2012-10-28

Where Did Nowhere Go?

Twin Oaks community today is very different from the eight struggling communitarians you’d have found there during the first week in 1967. While they continue to evolve, by the early 1970s, they had settled into a basic pattern and approach that is remarkably similar to what they still have today. They operate by basically the same labor-credit system they worked out within the first couple years: everyone puts in 42 hours a week cooking or cleaning or gardening or hammock-making or child rearing or machine repairing or whatever the community needs. Members turn in a preference sheet each week weighting their preferences for the jobs they’d like to work on that week, and from everyone’s preference sheets job assignments are made and posted. As long as there are enough people for each job, preferences are granted. They have a rotating manager system: each of the various areas of work and life have a go-to person who is in charge of that area for a finite term of office, and there’s an elected governing board.

One thing that’s different is the wider social context within which experiments like Twin Oaks take a large part of their meaning. Twin Oaks was once a reference in a conversation about radical new possibility. With stability and constancy has come a loss of the sense that there’s anything all that radical going on. In many ways, Twin Oaks today could be said to be one more business venture in a country with a vast array of different kinds, styles, and structures of business ventures. It’s a farm, and it runs on resident labor, flexible work schedules, and natural resources. In one sense, it’s simply a bit further out on the same continuum that includes employee-owned businesses, workplace democracy, and on-site housing. Its company values happen to include nonviolence, cooperation, and egalitarianism.

Today's Twin Oakers have more stress on the point that "this isn’t for everyone," and less wistful hope that a radical model is being built for the whole world to follow.

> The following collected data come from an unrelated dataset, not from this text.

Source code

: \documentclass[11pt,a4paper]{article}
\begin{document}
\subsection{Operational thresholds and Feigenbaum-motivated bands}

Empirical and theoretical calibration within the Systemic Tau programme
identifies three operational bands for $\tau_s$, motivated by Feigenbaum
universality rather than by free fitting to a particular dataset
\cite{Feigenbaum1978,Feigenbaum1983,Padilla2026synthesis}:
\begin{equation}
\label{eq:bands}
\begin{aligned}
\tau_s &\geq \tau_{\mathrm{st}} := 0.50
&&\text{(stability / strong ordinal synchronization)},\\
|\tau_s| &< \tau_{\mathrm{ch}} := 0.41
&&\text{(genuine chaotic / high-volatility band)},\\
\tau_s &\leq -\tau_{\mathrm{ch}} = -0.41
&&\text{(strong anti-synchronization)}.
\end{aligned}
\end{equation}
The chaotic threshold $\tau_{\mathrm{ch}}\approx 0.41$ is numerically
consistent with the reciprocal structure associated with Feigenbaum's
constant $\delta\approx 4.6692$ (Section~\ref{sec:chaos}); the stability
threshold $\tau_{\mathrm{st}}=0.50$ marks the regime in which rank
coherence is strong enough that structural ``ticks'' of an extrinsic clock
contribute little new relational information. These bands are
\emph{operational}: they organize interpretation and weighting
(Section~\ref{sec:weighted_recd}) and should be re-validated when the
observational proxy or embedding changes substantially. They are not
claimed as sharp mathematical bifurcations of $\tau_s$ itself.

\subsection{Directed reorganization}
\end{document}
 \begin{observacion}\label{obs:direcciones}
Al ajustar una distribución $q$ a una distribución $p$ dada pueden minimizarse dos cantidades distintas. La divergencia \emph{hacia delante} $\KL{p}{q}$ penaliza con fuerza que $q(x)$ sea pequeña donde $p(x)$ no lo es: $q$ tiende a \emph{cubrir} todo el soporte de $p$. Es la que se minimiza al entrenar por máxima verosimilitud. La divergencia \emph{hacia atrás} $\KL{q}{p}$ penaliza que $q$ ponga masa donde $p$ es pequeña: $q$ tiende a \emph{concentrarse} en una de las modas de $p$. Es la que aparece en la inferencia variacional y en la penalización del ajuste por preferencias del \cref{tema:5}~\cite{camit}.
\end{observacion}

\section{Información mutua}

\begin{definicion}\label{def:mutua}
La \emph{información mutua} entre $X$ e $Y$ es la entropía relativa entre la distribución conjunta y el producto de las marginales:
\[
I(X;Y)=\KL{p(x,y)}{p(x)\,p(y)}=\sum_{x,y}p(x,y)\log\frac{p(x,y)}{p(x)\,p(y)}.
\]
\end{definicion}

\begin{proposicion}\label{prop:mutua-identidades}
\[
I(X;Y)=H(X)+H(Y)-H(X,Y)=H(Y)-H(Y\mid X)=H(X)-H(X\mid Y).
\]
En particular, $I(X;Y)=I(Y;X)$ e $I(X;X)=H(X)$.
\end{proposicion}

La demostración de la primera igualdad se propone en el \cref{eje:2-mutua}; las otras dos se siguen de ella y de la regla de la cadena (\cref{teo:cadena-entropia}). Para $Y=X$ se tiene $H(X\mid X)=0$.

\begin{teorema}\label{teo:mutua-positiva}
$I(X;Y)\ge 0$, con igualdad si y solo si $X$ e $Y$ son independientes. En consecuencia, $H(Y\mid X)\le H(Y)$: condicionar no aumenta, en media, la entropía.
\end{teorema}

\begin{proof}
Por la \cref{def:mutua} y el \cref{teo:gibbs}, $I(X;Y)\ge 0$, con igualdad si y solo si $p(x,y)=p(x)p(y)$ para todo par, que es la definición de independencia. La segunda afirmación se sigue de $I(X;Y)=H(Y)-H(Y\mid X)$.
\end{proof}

Reading about Twin Oaks today, I repeatedly saw members quoted saying “this certainly is not utopia.”

Utopia. The word comes from the Greek for “nowhere.” And if Twin Oaks “certainly isn’t utopia,” then why isn’t it? It started out as a “utopian experiment.” If Twin Oaks is not utopia, where is? Where is radical hope kept alive? Where did nowhere go?

Russell Jacoby’s book, The End of Utopia: Politics and Culture in an Age of Apathy documents how the contemporary Western world has largely lost the vision of any future substantially different from the present. Utopia became a bad word. It came to be identified with Marxism, thence Stalin and gulags, and with dystopias like Aldous Huxley’s Brave New World and George Orwell’s 1984. “Utopian” came to mean “totalitarian.”

Huxley and Orwell offered us important cautionary tales. Neither those works of fiction nor the reality of Soviet atrocities should ever have been excuses for giving up on dreaming that we can, somehow, more or less on purpose, make a better life for all of us. We need egalitarian visioning today even more than in the late 1960s.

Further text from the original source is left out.